One day, while stopping to refuel during a delivery, I couldn't help but notice a strange yellow station wagon at the pump across from me. The side windows were solidly papered over with what appeared to be densely typeset newsprint.
As I glanced, and odd, bald, gangly character ambled from the convenience store, muttering under his breath and looking like an unnerving, hatless, tweedy Willy Wonka. When he noticed me regarding his vehicle he gave a pleasant wave...
"Allo!" he cried. "Do you consider yourself political?"
I gave a sheepish affirmative.
"And," he asked, "do you consider yourself a supporter of independent, self-published writers?"
I gave a sheepish affirmative.
"One moment, then..." he replied, leaning in and digging through the back seat of the station wagon. Then with a dramatic flourish that seemed strangely reptilian, he swished a black folder into my hand.

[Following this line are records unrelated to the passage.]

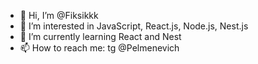 - 👋 Hi, I’m @Fiksikkk
- 👀 I’m interested in JavaScript, React.js, Node.js, Nest.js
- 🌱 I’m currently learning React and Nest
- 📫 How to reach me: tg @Pelmenevich 

<!---
Fiksikkk/Fiksikkk is a ✨ special ✨ repository because its `README.md` (this file) appears on your GitHub profile.
You can click the Preview link to take a look at your changes.
--->
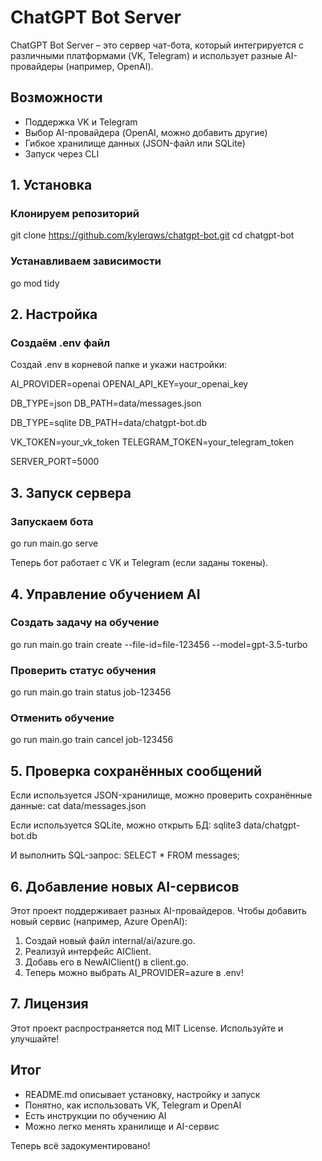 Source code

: # ChatGPT Bot Server

ChatGPT Bot Server – это сервер чат-бота, который интегрируется с различными платформами (VK, Telegram) и использует разные AI-провайдеры (например, OpenAI).

## Возможности
- Поддержка VK и Telegram
- Выбор AI-провайдера (OpenAI, можно добавить другие)
- Гибкое хранилище данных (JSON-файл или SQLite)
- Запуск через CLI

## 1. Установка

### Клонируем репозиторий
git clone https://github.com/kylerqws/chatgpt-bot.git
cd chatgpt-bot

### Устанавливаем зависимости
go mod tidy

## 2. Настройка

### Создаём .env файл
Создай .env в корневой папке и укажи настройки:

AI_PROVIDER=openai
OPENAI_API_KEY=your_openai_key

DB_TYPE=json
DB_PATH=data/messages.json

DB_TYPE=sqlite
DB_PATH=data/chatgpt-bot.db

VK_TOKEN=your_vk_token
TELEGRAM_TOKEN=your_telegram_token

SERVER_PORT=5000

## 3. Запуск сервера

### Запускаем бота
go run main.go serve

Теперь бот работает с VK и Telegram (если заданы токены).

## 4. Управление обучением AI

### Создать задачу на обучение
go run main.go train create --file-id=file-123456 --model=gpt-3.5-turbo

### Проверить статус обучения
go run main.go train status job-123456

### Отменить обучение
go run main.go train cancel job-123456

## 5. Проверка сохранённых сообщений

Если используется JSON-хранилище, можно проверить сохранённые данные:
cat data/messages.json

Если используется SQLite, можно открыть БД:
sqlite3 data/chatgpt-bot.db

И выполнить SQL-запрос:
SELECT * FROM messages;

## 6. Добавление новых AI-сервисов

Этот проект поддерживает разных AI-провайдеров.
Чтобы добавить новый сервис (например, Azure OpenAI):

1. Создай новый файл internal/ai/azure.go.
2. Реализуй интерфейс AIClient.
3. Добавь его в NewAIClient() в client.go.
4. Теперь можно выбрать AI_PROVIDER=azure в .env!

## 7. Лицензия

Этот проект распространяется под MIT License.
Используйте и улучшайте!

## Итог

- README.md описывает установку, настройку и запуск
- Понятно, как использовать VK, Telegram и OpenAI
- Есть инструкции по обучению AI
- Можно легко менять хранилище и AI-сервис

Теперь всё задокументировано!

"I would really appreciate it if you would assist with my distribution. I don't ask for any money, but if you could just give these out to some of your close friends, who knows?"

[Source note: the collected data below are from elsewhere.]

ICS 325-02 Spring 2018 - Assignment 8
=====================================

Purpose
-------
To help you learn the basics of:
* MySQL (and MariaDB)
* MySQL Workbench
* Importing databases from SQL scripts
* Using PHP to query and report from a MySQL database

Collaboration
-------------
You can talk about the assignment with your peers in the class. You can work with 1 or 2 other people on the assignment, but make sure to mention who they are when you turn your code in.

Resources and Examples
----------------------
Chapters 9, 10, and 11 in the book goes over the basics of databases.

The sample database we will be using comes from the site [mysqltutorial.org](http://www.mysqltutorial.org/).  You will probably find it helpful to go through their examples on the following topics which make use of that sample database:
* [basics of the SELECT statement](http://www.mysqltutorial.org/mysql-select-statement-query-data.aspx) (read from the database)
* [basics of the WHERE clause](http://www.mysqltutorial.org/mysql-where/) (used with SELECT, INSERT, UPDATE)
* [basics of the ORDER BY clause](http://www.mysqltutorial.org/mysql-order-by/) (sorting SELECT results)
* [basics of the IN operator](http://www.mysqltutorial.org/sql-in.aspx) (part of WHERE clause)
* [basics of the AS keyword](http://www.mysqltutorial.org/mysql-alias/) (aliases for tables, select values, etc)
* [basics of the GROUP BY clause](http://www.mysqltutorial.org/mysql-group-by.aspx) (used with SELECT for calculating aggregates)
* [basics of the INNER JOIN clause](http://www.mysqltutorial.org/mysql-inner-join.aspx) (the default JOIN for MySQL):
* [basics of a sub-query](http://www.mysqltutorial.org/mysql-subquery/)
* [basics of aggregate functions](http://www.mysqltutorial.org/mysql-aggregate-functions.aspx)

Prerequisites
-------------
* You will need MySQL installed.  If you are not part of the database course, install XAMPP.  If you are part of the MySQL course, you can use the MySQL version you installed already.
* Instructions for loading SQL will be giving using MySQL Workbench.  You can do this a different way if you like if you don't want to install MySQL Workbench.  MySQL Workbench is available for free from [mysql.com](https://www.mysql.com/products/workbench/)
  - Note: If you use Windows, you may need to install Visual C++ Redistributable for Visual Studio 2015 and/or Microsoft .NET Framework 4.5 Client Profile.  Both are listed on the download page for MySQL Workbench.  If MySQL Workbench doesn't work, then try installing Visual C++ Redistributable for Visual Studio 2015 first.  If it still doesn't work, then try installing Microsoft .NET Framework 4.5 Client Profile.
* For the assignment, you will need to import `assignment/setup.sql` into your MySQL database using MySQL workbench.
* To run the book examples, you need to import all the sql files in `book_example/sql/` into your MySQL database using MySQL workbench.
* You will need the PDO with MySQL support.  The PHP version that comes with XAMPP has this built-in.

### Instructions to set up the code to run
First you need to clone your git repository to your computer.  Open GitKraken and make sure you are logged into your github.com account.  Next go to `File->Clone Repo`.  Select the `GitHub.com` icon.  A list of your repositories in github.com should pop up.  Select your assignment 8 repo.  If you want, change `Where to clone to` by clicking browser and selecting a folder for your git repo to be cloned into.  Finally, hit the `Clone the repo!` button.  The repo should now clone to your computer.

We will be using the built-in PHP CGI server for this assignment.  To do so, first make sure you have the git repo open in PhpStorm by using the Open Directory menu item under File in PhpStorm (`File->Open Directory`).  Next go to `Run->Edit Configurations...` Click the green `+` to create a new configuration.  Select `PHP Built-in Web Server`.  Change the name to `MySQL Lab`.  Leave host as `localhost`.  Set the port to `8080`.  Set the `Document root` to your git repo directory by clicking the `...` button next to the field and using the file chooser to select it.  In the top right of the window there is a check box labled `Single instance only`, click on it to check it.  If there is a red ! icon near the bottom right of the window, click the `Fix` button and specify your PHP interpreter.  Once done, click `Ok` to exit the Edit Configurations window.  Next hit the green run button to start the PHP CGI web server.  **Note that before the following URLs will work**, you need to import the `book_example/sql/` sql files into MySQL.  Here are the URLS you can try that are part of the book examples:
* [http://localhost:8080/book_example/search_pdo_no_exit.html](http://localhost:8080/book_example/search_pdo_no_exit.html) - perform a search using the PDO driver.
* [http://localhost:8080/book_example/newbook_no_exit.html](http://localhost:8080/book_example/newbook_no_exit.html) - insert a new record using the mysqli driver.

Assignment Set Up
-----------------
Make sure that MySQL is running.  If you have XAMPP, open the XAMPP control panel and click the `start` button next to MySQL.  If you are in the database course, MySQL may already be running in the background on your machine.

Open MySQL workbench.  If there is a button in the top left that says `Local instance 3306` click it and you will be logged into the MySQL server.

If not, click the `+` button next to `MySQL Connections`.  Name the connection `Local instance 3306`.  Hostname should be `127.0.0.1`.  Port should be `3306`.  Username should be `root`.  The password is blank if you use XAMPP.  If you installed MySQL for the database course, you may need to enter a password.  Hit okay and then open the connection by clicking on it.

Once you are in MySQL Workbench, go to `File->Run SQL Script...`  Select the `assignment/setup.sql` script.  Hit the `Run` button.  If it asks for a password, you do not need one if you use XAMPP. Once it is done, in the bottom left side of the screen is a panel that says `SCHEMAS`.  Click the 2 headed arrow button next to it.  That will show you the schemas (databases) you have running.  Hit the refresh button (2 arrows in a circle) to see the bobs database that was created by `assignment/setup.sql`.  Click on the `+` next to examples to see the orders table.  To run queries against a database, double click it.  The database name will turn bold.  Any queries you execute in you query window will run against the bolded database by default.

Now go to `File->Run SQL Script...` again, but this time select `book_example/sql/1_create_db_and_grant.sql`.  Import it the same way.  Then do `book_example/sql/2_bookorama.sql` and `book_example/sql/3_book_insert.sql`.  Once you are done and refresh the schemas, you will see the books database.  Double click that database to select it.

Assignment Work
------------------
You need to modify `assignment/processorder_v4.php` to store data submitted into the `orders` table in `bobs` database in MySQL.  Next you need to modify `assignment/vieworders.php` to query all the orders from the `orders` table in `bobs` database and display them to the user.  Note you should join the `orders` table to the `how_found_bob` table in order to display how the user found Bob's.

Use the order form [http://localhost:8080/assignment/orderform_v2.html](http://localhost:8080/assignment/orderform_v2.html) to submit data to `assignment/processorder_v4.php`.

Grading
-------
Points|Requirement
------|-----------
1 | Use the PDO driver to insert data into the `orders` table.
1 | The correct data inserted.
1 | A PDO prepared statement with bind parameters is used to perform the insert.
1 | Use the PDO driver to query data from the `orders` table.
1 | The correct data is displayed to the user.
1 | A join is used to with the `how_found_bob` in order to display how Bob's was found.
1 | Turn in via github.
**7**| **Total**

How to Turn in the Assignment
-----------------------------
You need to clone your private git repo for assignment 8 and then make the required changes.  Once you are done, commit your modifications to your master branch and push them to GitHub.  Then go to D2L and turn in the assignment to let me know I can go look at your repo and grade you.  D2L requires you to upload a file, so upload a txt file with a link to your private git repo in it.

He then gave a sly wink...
"We may just change the world!"
With the folder in my passenger's seat, I gave it little thought for the rest of the evening.
When I finally did have a chance to peruse the folder, I recoiled in horror. It was several dozen pages of densely packed, heavily Xeroxed text. Articles were laid haphazardly across each other, each rendering the other illegible. Crudely pornographic caricatures of current celebrities framed curse-filled rants. Most of the content seemed to be revolved around either his personal (or maybe just acquired) research on Gulf War Syndrome, but he seemed to also be vehemently against vending machines in schools, fluoride, and the Canadian government. It was hard to discern the exact focus, however, especially considering every other line demanded the reader "get back in the pen with the other sheep if you don't understand what's going on around you..."
Wow, I thought to myself... I just found myself in direct contact with a dangerously crazy person.
And then sometimes, the older and more hopeless I feel these days, I can't help wondering whether or not I just got a glimpse into my future... How few days are left before I completely lose the last of my hair and my sanity and travel the country in a beat-up yellow station wagon, spreading entropy.